AC: My Ecmic took care of it all–a cylindrical copper steam cooker preparing four dishes in cans on a small charcoal sigri stove. I managed the day’s meals with it. I’m proud the children run their own homes now.

CD: Aunty Aylma’s roast beef was amazing, with Dijon mustard brought by her son Colin, who flew for Air India. There was delicious chicken and stews. Piles of chutney or cheese sandwiches fed cast and crew gathered for play practices. Cheryl and Charmaine stitched costumes for every production put up in Bandra during the ’80s and ’90s. 

Often, you couldn’t eat because of laughing hard. At impersonations, jokes, stories. You’d be caught up in the intensity of a discussion. Or be entertained by Uncle Carlisle’s accounts of his trips around the world once he lit a post-dinner cheroot in his red leather Kennedy rocking chair. 

Her kids have inherited Aunty Aylma’s aesthetic sense, the manner of draping a simple but beautiful bed, or laying the lovely kitchen table.  

AC: Around that table they loved hearing stories we told–about circus animals drinking water from old Bandra talaos, about “dagri school” as the St Andrew’s stone building was called. They were amused by rhymes I taught our parrot, like “Chico’s sick, Chico’s sick/Call the doctor quick-quick-quick!” 

CD: I’m grateful for her ready smile and quiet efficiency in the midst of anchoring such a large brood. She knew when to push or pull. Not a bit preachy or dogmatic, she never gives advice. You learn by example, listen for the unspoken. I wish her qualities, especially of gentleness, rubbed off on me. Thankfully, none of me has rubbed off on her. It’s quite one-sided: I’ve received much while having nothing to give. 
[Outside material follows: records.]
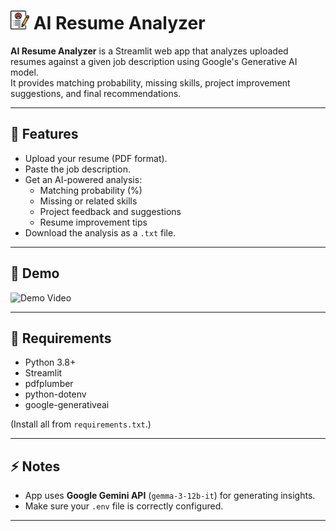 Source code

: # <img src="/assests/icon.png" alt="Icon" width="30" height="30"> AI Resume Analyzer

**AI Resume Analyzer** is a Streamlit web app that analyzes uploaded resumes against a given job description using Google's Generative AI model.  
It provides matching probability, missing skills, project improvement suggestions, and final recommendations.

---

## 🚀 Features
- Upload your resume (PDF format).
- Paste the job description.
- Get an AI-powered analysis:
  - Matching probability (%)
  - Missing or related skills
  - Project feedback and suggestions
  - Resume improvement tips
- Download the analysis as a `.txt` file.

---

## 🎥 Demo

![Demo Video](https://github.com/user-attachments/assets/0b613a7e-b64f-4cb8-816b-8152294ff224)

---

## 📄 Requirements
- Python 3.8+
- Streamlit
- pdfplumber
- python-dotenv
- google-generativeai

(Install all from `requirements.txt`.)

---

## ⚡ Notes
- App uses **Google Gemini API** (`gemma-3-12b-it`) for generating insights.
- Make sure your `.env` file is correctly configured.

---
AC: No, no. Clement’s personality is endearing. He is respectful, a good boy. A boisterous boy when excited. “Hi Aunty Aylma!” he’ll shout from across a road. And so adventurous, going biking and windsurfing and sailing–which he introduced me to late in my life.

CD: First sail at age 80, on a Hobie 15 catamaran designed to race. Sporting and game for anything, Aunty Aylma wears her greatness and generosity the best way. Lightly. Start counting the people she has nurtured and the list won’t end. For years she volunteered teaching boys from Waroda and Chimbai math and French.

AC: I used to do very well in French exams. Arithmetic was another strong subject. Later, I taught myself the New Math these
kids needed.  

CD: She’s been the wind beneath our wings. Ruling her domain, the kitchen, with openhearted largeness of spirit, came easily to her. I think homes in new buildings are destroyed by the kitchen separate from the dining table. Out
goes communication. 

AC: So much communication in our home, visitors all the time. Priests too dropped by to consult Carlisle on matters pertaining to the well-being of the parish. Zonal (talent contest) committees came asking for advice.

CD: Today that old door is closed. The house replaced by a building. The landscape has changed, so have people walking the streets. But Aunty Aylma is the same. We chat about everything—plants, her grandkids, my daughters, Bandra, church, mass on TV… 
It feels invaluable that I can still spend time talking and laughing with her. Rather, I guffaw and she chuckles. How blessed am I to have her as a dear friend.